Complete step by step answer: Here the two gases undergoing chemical reaction are fluorine gas and bromine gas. The mole of the individual gases is to be evaluated first. The moles of the gas can be determined with the help of the ideal gas equation.
The ideal gas equation is,
$PV = mRT$ where,
$P$ is the pressure of the gas,
$V$ is the volume of the gas,
$m$ is the moles of the gas,
$R$ is the gas constant,
$T$ is the temperature in Kelvin.
The given entities for bromine gas are as follows:
$P = 1atm$ , $V = 423mL = 423 \times {10^{ - 3}}L$ , $R = 0.0821Latmmol{e^{ - 1}}{K^{ - 1}}$ , $T = 150^\circ C = 150 + 273 = 423K$ .

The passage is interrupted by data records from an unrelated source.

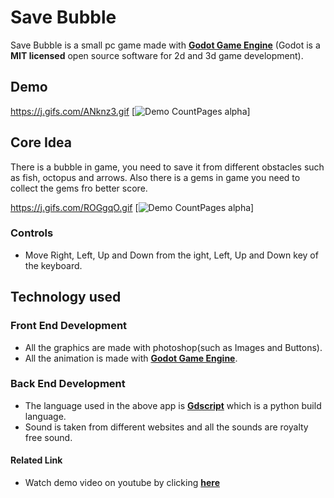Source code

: # Save Bubble
Save Bubble is a small pc game made with [**Godot Game Engine**](https://godotengine.org/)
(Godot is a **MIT licensed** open source software for 2d and 3d game development).


##  Demo





https://j.gifs.com/ANknz3.gif
[![Demo CountPages alpha](https://j.gifs.com/ANknz3.gif)] 
         
                                                       
     
                                                                                                          
                                                        
                                                      
                                                        

## Core Idea
There is a bubble in game, you need to save it from different obstacles such as fish, octopus and arrows. Also there is a gems in game you need to collect the gems fro better score.

https://j.gifs.com/ROGgqO.gif
[![Demo CountPages alpha](https://j.gifs.com/ROGgqO.gif)] 

###    Controls
- Move Right, Left, Up and Down from the ight, Left, Up and Down key of the keyboard.



## Technology used

### Front End Development 
- All the graphics are made with photoshop(such as Images and Buttons). 
- All the animation is made with [**Godot Game Engine**](https://godotengine.org/). 

### Back End Development
- The language used in the above app is [**Gdscript**](https://docs.godotengine.org/en/stable/getting_started/scripting/gdscript/gdscript_basics.html) 
which is a python build language.
- Sound is taken from different websites and all the sounds are royalty free sound.



#### Related Link

- Watch demo video on youtube by clicking [**here**](https://youtu.be/fYgp73drA8A)
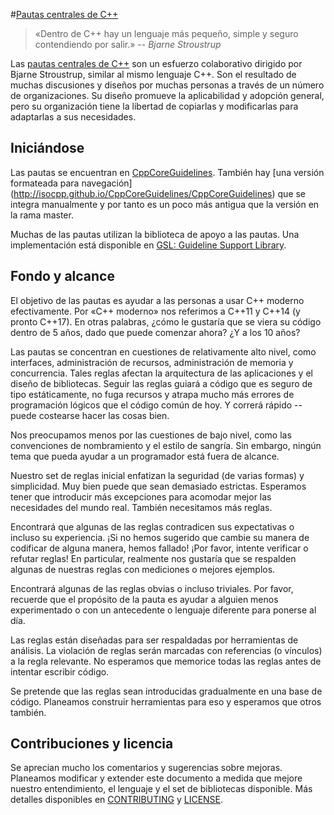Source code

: #[Pautas centrales de C++](http://isocpp.github.io/CppCoreGuidelines/CppCoreGuidelines)

>«Dentro de C++ hay un lenguaje más pequeño, simple y seguro contendiendo por salir.»
>-- <cite>Bjarne Stroustrup</cite>

Las [pautas centrales de C++](CppCoreGuidelines.md) son un esfuerzo colaborativo dirigido por Bjarne Stroustrup, similar al mismo lenguaje C++. Son el resultado de muchas discusiones y diseños por muchas personas a través de un número de organizaciones. Su diseño promueve la aplicabilidad y adopción general, pero su organización tiene la libertad de copiarlas y modificarlas para adaptarlas a sus necesidades.

## Iniciándose

Las pautas se encuentran en [CppCoreGuidelines](CppCoreGuidelines.md). También hay [una versión formateada para navegación] (http://isocpp.github.io/CppCoreGuidelines/CppCoreGuidelines) que se integra manualmente y por tanto es un poco más antigua que la versión en la rama master.

Muchas de las pautas utilizan la biblioteca de apoyo a las pautas. Una implementación está disponible en [GSL: Guideline Support Library](https://github.com/Microsoft/GSL).

## Fondo y alcance

El objetivo de las pautas es ayudar a las personas a usar C++ moderno efectivamente. Por «C++ moderno» nos referimos a C++11 y C++14 (y pronto C++17). En otras palabras, ¿cómo le gustaría que se viera su código dentro de 5 años, dado que puede comenzar ahora? ¿Y a los 10 años?

Las pautas se concentran en cuestiones de relativamente alto nivel, como interfaces, administración de recursos, administración de memoria y concurrencia. Tales reglas afectan la arquitectura de las aplicaciones y el diseño de bibliotecas. Seguir las reglas guiará a código que es seguro de tipo estáticamente, no fuga recursos y atrapa mucho más errores de programación lógicos que el código común de hoy. Y correrá rápido -- puede costearse hacer las cosas bien.

Nos preocupamos menos por las cuestiones de bajo nivel, como las convenciones de nombramiento y el estilo de sangría. Sin embargo, ningún tema que pueda ayudar a un programador está fuera de alcance.

Nuestro set de reglas inicial enfatizan la seguridad (de varias formas) y simplicidad. Muy bien puede que sean demasiado estrictas. Esperamos tener que introducir más excepciones para acomodar mejor las necesidades del mundo real. También necesitamos más reglas.

Encontrará que algunas de las reglas contradicen sus expectativas o incluso su experiencia. ¡Si no hemos sugerido que cambie su manera de codificar de alguna manera, hemos fallado! ¡Por favor, intente verificar o refutar reglas! En particular, realmente nos gustaría que se respalden algunas de nuestras reglas con mediciones o mejores ejemplos.

Encontrará algunas de las reglas obvias o incluso triviales. Por favor, recuerde que el propósito de la pauta es ayudar a alguien menos experimentado o con un antecedente o lenguaje diferente para ponerse al día.

Las reglas están diseñadas para ser respaldadas por herramientas de análisis. La violación de reglas serán marcadas con referencias (o vínculos) a la regla relevante. No esperamos que memorice todas las reglas antes de intentar escribir código.

Se pretende que las reglas sean introducidas gradualmente en una base de código. Planeamos construir herramientas para eso y esperamos que otros también.

## Contribuciones y licencia

Se aprecian mucho los comentarios y sugerencias sobre mejoras. Planeamos modificar y extender este documento a medida que mejore nuestro entendimiento, el lenguaje y el set de bibliotecas disponible. Más detalles disponibles en [CONTRIBUTING](./CONTRIBUTING.md) y [LICENSE](./LICENSE).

Inserting in the equation,
$1 \times 423 \times {10^{ - 3}} = m \times 0.0821 \times 423$
$m = 0.0122$ .
The probable equation of the reaction occurring between the gases is,
$\dfrac{n}{2}{F_2} + B{r_2} \to 2Br{F_n}$
The number of moles of $B{r_2}$ = $0.0122mole$ . According to the equation, $1mole$ of $B{r_2}$ generates $2mole$ of $Br{F_n}$ . So $0.0122mole$ of $B{r_2}$ generates $2 \times 0.0122$ = $0.0244mole$ of $Br{F_n}$
The molar mass of $Br{F_n}$ = atomic mass of $Br$ atom + $n$ x atomic mass of $F$ atom.
= $80 + n \times 19$
= $80 + 19n$
The mole of a compound is the ratio of the weight taken and the molar mass.
Therefore,
$\dfrac{{4.2}}{{80 + 19n}} = 0.0244$
$80 + 19 n = \dfrac{{4.2}}{{0.0244}}$
$80 + 19n = 172.13$
$19n = 92.13$
$n = 4.85 \approx 5$
Thus the value of $n$ is $5$ , and the formula of the compound formed is $Br{F_5}$ .

Note: These types of compounds are known as interhalogen compounds. The availability of vacant inner $d$ and $f$ orbitals in halogen down the group allows them to form such types of hypervalent compounds. Common examples are $Br{F_3}$ , $Br{F_5}$ , $I{F_5}$ , $I{F_7}$ and so on.